Required Feature Group Types

To train a model under this use case, you will need to create feature groups of the following type(s):

Feature Group Type API Configuration Name Required Description
Labeled document data DOCUMENTS True For detailed guidelines on the format of documents and annotations, please refer to the "Named Entity Recognition Guidelines" use case documentation.

Note: Once you upload the datasets under each Feature Group Type that comply with their respective required schemas, you will need to create Machine learning (ML) features that would be used to train your ML model(s). We use the term, "Feature Group" for a group of ML features (dataset columns) under a specific Feature Group Type. Our system support extensible schemas that enables you to provide any number of additional columns/features that you think are relevant to that Feature Group Type.


Feature Group: Labeled document data

For detailed guidelines on the format of documents and annotations, please refer to the "Named Entity Recognition Guidelines" use case documentation.

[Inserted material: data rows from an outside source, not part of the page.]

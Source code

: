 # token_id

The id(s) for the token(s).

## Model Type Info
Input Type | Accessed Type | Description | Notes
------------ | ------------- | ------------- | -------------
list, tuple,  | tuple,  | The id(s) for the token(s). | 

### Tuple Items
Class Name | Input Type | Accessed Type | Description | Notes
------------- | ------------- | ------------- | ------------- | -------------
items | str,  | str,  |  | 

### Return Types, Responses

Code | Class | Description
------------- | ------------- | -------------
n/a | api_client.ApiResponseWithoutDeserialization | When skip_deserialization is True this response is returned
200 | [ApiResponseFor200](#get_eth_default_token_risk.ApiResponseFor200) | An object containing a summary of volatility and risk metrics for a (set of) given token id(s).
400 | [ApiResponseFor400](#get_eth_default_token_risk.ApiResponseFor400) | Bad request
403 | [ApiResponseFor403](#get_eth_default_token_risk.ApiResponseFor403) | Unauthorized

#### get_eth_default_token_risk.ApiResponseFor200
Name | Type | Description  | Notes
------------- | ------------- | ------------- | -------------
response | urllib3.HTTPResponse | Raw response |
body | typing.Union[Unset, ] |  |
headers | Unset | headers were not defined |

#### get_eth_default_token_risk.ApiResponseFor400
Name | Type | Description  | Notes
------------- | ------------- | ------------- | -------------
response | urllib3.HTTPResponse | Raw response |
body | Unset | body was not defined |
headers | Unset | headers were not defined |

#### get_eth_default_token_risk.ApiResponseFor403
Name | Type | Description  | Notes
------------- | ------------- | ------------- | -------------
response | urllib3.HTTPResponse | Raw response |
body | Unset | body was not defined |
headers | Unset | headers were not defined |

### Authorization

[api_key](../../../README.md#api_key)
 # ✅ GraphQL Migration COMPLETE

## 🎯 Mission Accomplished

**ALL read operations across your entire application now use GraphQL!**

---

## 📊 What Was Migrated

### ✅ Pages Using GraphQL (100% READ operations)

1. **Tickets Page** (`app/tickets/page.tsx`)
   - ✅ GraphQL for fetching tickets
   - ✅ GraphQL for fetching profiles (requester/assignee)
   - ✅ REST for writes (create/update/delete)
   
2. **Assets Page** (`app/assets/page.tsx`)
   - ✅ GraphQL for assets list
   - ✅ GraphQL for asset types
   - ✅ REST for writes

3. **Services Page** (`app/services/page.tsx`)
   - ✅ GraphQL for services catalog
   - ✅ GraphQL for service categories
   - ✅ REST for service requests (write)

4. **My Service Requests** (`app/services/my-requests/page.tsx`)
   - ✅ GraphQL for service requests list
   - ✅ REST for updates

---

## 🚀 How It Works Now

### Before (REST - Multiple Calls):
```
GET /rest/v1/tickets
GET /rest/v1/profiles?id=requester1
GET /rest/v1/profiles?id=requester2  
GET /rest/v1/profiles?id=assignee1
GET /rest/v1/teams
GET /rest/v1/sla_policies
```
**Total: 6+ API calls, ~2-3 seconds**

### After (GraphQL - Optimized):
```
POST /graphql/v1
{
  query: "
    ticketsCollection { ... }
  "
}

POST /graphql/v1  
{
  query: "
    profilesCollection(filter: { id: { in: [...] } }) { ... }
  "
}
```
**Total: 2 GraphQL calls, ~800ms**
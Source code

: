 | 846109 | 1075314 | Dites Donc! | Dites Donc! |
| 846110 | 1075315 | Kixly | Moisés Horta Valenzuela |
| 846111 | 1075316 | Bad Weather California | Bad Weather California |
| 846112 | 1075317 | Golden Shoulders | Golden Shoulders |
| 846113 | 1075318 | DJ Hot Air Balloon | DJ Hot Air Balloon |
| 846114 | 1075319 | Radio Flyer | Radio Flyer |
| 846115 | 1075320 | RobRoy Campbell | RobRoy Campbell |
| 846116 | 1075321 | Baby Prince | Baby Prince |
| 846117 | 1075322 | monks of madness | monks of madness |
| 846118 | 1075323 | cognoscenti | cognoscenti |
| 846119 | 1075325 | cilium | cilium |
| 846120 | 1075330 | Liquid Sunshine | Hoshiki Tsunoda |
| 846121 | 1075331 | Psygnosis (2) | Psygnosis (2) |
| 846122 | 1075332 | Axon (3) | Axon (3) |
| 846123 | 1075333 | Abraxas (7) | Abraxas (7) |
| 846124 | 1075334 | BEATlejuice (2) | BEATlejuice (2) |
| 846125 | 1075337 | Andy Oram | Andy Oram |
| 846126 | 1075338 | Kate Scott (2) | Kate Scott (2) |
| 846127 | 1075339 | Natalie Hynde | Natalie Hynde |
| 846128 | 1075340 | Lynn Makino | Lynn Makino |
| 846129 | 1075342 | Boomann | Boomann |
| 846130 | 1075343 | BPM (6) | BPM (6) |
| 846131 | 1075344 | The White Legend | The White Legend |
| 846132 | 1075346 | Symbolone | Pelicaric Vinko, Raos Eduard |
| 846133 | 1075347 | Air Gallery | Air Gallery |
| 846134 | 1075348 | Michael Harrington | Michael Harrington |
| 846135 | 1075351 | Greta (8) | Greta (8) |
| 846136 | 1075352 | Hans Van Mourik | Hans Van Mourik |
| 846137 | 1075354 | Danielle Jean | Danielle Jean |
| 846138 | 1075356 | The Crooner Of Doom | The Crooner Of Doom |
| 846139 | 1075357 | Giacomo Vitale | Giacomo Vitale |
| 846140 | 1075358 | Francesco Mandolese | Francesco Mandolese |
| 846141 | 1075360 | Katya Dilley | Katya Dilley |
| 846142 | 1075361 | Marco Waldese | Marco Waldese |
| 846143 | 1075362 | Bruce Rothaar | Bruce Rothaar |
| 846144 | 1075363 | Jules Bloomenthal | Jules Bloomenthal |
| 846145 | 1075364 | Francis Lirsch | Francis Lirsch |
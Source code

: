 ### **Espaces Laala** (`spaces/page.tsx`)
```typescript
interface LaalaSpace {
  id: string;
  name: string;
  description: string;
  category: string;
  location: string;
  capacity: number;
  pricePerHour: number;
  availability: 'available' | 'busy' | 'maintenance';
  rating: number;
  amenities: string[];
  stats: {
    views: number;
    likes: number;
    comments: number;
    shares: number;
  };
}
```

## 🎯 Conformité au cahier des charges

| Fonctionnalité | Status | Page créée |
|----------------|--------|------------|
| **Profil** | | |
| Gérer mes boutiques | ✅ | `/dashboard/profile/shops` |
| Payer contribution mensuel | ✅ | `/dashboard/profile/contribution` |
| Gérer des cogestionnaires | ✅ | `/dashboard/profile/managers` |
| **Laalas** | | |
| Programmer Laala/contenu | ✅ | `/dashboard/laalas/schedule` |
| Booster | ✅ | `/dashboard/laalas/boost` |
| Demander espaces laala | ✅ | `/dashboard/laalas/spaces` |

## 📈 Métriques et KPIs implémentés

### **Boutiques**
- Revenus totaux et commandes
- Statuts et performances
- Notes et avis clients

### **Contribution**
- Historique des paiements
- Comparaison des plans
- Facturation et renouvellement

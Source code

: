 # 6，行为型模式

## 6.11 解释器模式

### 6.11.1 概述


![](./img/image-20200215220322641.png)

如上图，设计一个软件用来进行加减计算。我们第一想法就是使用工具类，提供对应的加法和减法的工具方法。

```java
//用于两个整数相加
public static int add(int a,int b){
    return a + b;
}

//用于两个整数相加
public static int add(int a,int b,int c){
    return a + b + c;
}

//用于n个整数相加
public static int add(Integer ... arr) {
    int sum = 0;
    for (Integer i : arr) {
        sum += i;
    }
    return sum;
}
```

Feature Mapping Feature Type Required Description
DOCUMENT Y Document text. Represents either the full content or tokenized segments of the document. For example: {content: "sample text 1"} or {tokens: [{content: "sample", start_offset: "00:00", end_offset: "00:07"}]}
ANNOTATIONS N Lists of labels for document text. Includes text-based annotations with start and end offsets, and supports bounding box annotations for precise labeling. For example: [{text_extraction: {text_segment: {end_offset: 6, start_offset: 0}}, display_name: "Sample annotation label 1"}]
DOCUMENT_ID N The unique identifier of the document
STATUS N The status of the review document
COMMENTS N Comments on the review document
METADATA N Metadata of the annotation
ROW_ID N The unique identifier of the feature group row.